Researchers in China have unveiled a low-cost drone imaging method that captures wheat height in fine detail, revealing subtle variations within plots and identifying genetic regions that traditional measurements often miss. The approach uncovered 11 stable height-related genetic loci—including two that appear to be new—and produced molecular markers that could speed the development of higher-yield, lodging-resistant wheat.

(A) An overhead view of a CCO imaging comprising two individual circles with a 50 % overlap between them. (B) Schematic diagram of wrap-around photography in CCO imaging. (C) Side view of the CCO imaging. Image Credit: Chinese Academy of Sciences
Wheat (Triticum aestivum L.) supplies roughly one-fifth of the world’s calories, making plant height (PH) a crucial trait for farmers and breeders. Taller plants are more likely to topple in wind or rain, while shorter ones may produce less biomass and have lower photosynthetic efficiency.
Dwarfing genes introduced during the “Green Revolution” boosted yields, but breeders still seek the ideal balance between productivity and resilience. Measuring height in the field is usually done by hand, a slow and error-prone process that overlooks variation within plots.
The study, published in Plant Phenomics by Yuntao Ma and Yonggui Xiao of China Agricultural University and the Chinese Academy of Agricultural Sciences, tested UAV cross-circling oblique (CCO) imaging against conventional nadir imaging. Both flew at the same altitude and overlap settings, with extra plots added to increase height variability.
CCO imaging produced denser, more accurate 3D point clouds and captured canopy detail—especially at plot edges—better than nadir imaging.
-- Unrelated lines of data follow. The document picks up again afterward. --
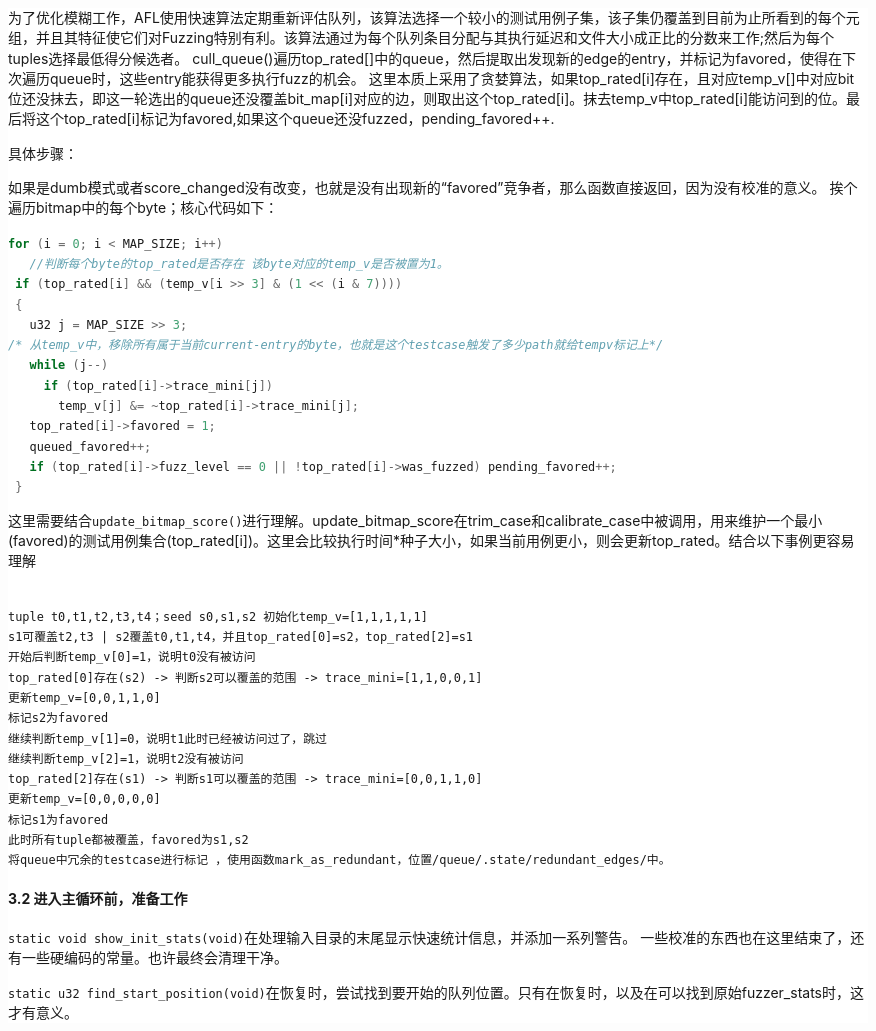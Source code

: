 为了优化模糊工作，AFL使用快速算法定期重新评估队列，该算法选择一个较小的测试用例子集，该子集仍覆盖到目前为止所看到的每个元组，并且其特征使它们对Fuzzing特别有利。该算法通过为每个队列条目分配与其执行延迟和文件大小成正比的分数来工作;然后为每个tuples选择最低得分候选者。
cull_queue()遍历top_rated[]中的queue，然后提取出发现新的edge的entry，并标记为favored，使得在下次遍历queue时，这些entry能获得更多执行fuzz的机会。
这里本质上采用了贪婪算法，如果top_rated[i]存在，且对应temp_v[]中对应bit位还没抹去，即这一轮选出的queue还没覆盖bit_map[i]对应的边，则取出这个top_rated[i]。抹去temp_v中top_rated[i]能访问到的位。最后将这个top_rated[i]标记为favored,如果这个queue还没fuzzed，pending_favored++.


具体步骤：

如果是dumb模式或者score_changed没有改变，也就是没有出现新的“favored”竞争者，那么函数直接返回，因为没有校准的意义。
挨个遍历bitmap中的每个byte；核心代码如下：
```c
for (i = 0; i < MAP_SIZE; i++)
   //判断每个byte的top_rated是否存在 该byte对应的temp_v是否被置为1。
 if (top_rated[i] && (temp_v[i >> 3] & (1 << (i & 7))))
 {
   u32 j = MAP_SIZE >> 3;
/* 从temp_v中，移除所有属于当前current-entry的byte，也就是这个testcase触发了多少path就给tempv标记上*/
   while (j--)
     if (top_rated[i]->trace_mini[j])
       temp_v[j] &= ~top_rated[i]->trace_mini[j];
   top_rated[i]->favored = 1;
   queued_favored++;
   if (top_rated[i]->fuzz_level == 0 || !top_rated[i]->was_fuzzed) pending_favored++;
 }

```
这里需要结合`update_bitmap_score()`进行理解。update_bitmap_score在trim_case和calibrate_case中被调用，用来维护一个最小(favored)的测试用例集合(top_rated[i])。这里会比较执行时间*种子大小，如果当前用例更小，则会更新top_rated。结合以下事例更容易理解

```

tuple t0,t1,t2,t3,t4；seed s0,s1,s2 初始化temp_v=[1,1,1,1,1]
s1可覆盖t2,t3 | s2覆盖t0,t1,t4，并且top_rated[0]=s2，top_rated[2]=s1
开始后判断temp_v[0]=1，说明t0没有被访问
top_rated[0]存在(s2) -> 判断s2可以覆盖的范围 -> trace_mini=[1,1,0,0,1]
更新temp_v=[0,0,1,1,0]
标记s2为favored
继续判断temp_v[1]=0，说明t1此时已经被访问过了，跳过
继续判断temp_v[2]=1，说明t2没有被访问
top_rated[2]存在(s1) -> 判断s1可以覆盖的范围 -> trace_mini=[0,0,1,1,0]
更新temp_v=[0,0,0,0,0]
标记s1为favored
此时所有tuple都被覆盖，favored为s1,s2
将queue中冗余的testcase进行标记 ，使用函数mark_as_redundant，位置/queue/.state/redundant_edges/中。
```

#### 3.2 进入主循环前，准备工作

`static void show_init_stats(void)`在处理输入目录的末尾显示快速统计信息，并添加一系列警告。
一些校准的东西也在这里结束了，还有一些硬编码的常量。也许最终会清理干净。

`static u32 find_start_position(void)`在恢复时，尝试找到要开始的队列位置。只有在恢复时，以及在可以找到原始fuzzer_stats时，这才有意义。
Heights were calculated at 11 quantiles, with the 90 % quantile most closely matching field measurements. Lower quantiles sometimes reflected stem rather than canopy height. The detailed reconstructions even showed wheat spikes, though side-view capture was limited when plots were tightly packed.
In recombinant inbred line (RIL) populations, both field-measured and 3D heights followed normal distributions, with strong correlations across quantiles and high broad-sense heritability (0.775–0.959 within environments; 0.975–0.982 across environments). The 90 % and 92 % quantiles achieved RMSEs below 2 cm in most cases, with correlations up to 0.99.
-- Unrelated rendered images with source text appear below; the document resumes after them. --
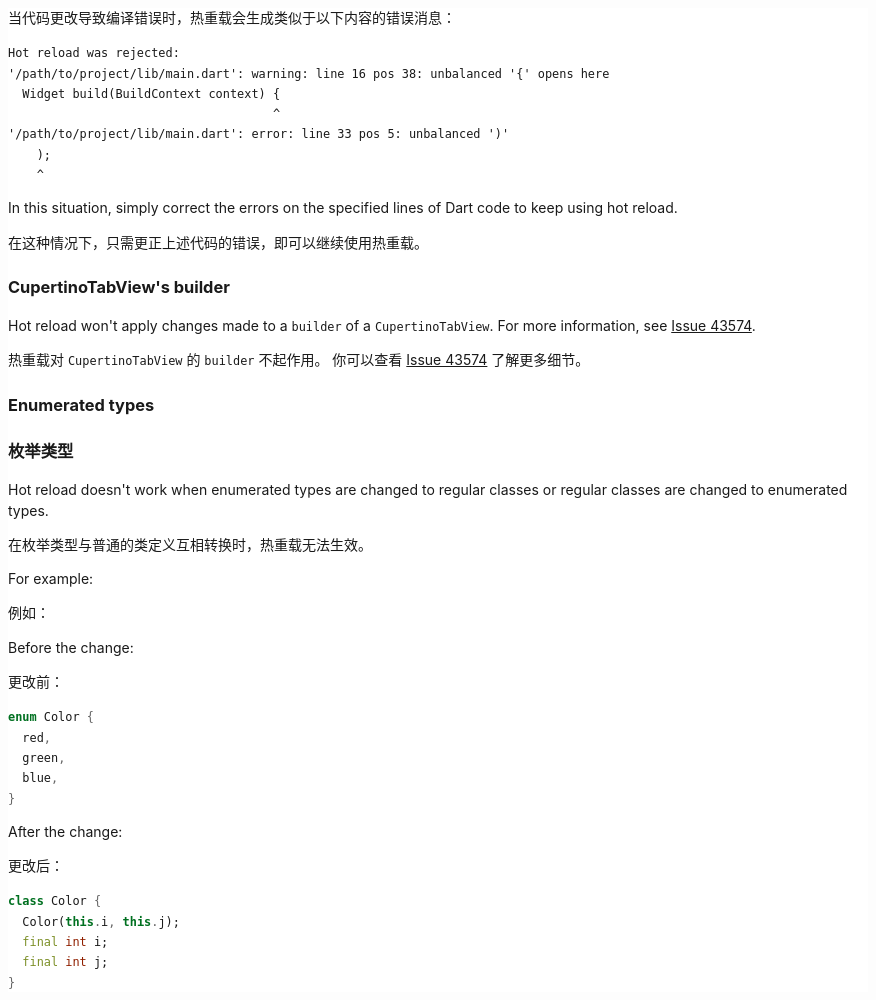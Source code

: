当代码更改导致编译错误时，热重载会生成类似于以下内容的错误消息：

```nocode
Hot reload was rejected:
'/path/to/project/lib/main.dart': warning: line 16 pos 38: unbalanced '{' opens here
  Widget build(BuildContext context) {
                                     ^
'/path/to/project/lib/main.dart': error: line 33 pos 5: unbalanced ')'
    );
    ^
```

In this situation, simply correct the errors on the
specified lines of Dart code to keep using hot reload.

在这种情况下，只需更正上述代码的错误，即可以继续使用热重载。

### CupertinoTabView's builder

Hot reload won't apply changes made to
a `builder` of a `CupertinoTabView`.
For more information, see [Issue 43574][].

热重载对 `CupertinoTabView` 的 `builder` 不起作用。
你可以查看 [Issue 43574][] 了解更多细节。

### Enumerated types

### 枚举类型

Hot reload doesn't work when enumerated types are
changed to regular classes or regular classes are
changed to enumerated types.

在枚举类型与普通的类定义互相转换时，热重载无法生效。

For example:

例如：

Before the change:

更改前：

<?code-excerpt "lib/hot-reload/before.dart (Enum)"?>
```dart
enum Color {
  red,
  green,
  blue,
}
```

After the change:

更改后：

<?code-excerpt "lib/hot-reload/after.dart (Enum)"?>
```dart
class Color {
  Color(this.i, this.j);
  final int i;
  final int j;
}
```


[static-variables]: {{site.dart-site}}/language/classes#static-variables
[const-new]: {{site.dart-site}}/language/variables#final-and-const
[Dart Virtual Machine (VM)]: {{site.dart-site}}/overview#platform
[Flutter editor]: {{site.url}}/get-started/editor
[Issue 43574]: {{site.repo.flutter}}/issues/43574
[kernel files]: {{site.github}}/dart-lang/sdk/tree/main/pkg/kernel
QTL mapping across seven environments identified 106 loci for PH, with 40 shared between field and 3D methods and 11 stable loci unique to the multi-level 3D approach. Two—QPhzj.caas-3A.2 and QPhzj.caas-7A.1—appear to be new. Both were developed into KASP molecular markers, validated in natural populations, and linked to significant height differences under varied irrigation. Candidate gene analysis also identified Rht5, a gibberellin-sensitive dwarfing gene, and TaGL3-5A, associated with grain length and weight—both confirmed via KASP validation.
The combination of UAV CCO imaging and multi-level 3D plant height analysis gives breeders a precise, affordable, and scalable way to assess crop height in the field. By identifying genetic loci that standard measurements can overlook, the method makes marker-assisted selection more efficient, accelerating the breeding of wheat varieties that are both high-yielding and resistant to lodging. The researchers note that the same approach could be applied to other crops where canopy structure and height are key traits, opening the door to new gains in precision agriculture and crop improvement.
Journal Reference:
Fei, S., et al. (2025) Genetic resolution of multi-level plant height in common wheat using the 3D canopy model from ultra-low altitude unmanned aerial vehicle imagery. Plant Phenomics. doi.org/10.1016/j.plaphe.2025.100017.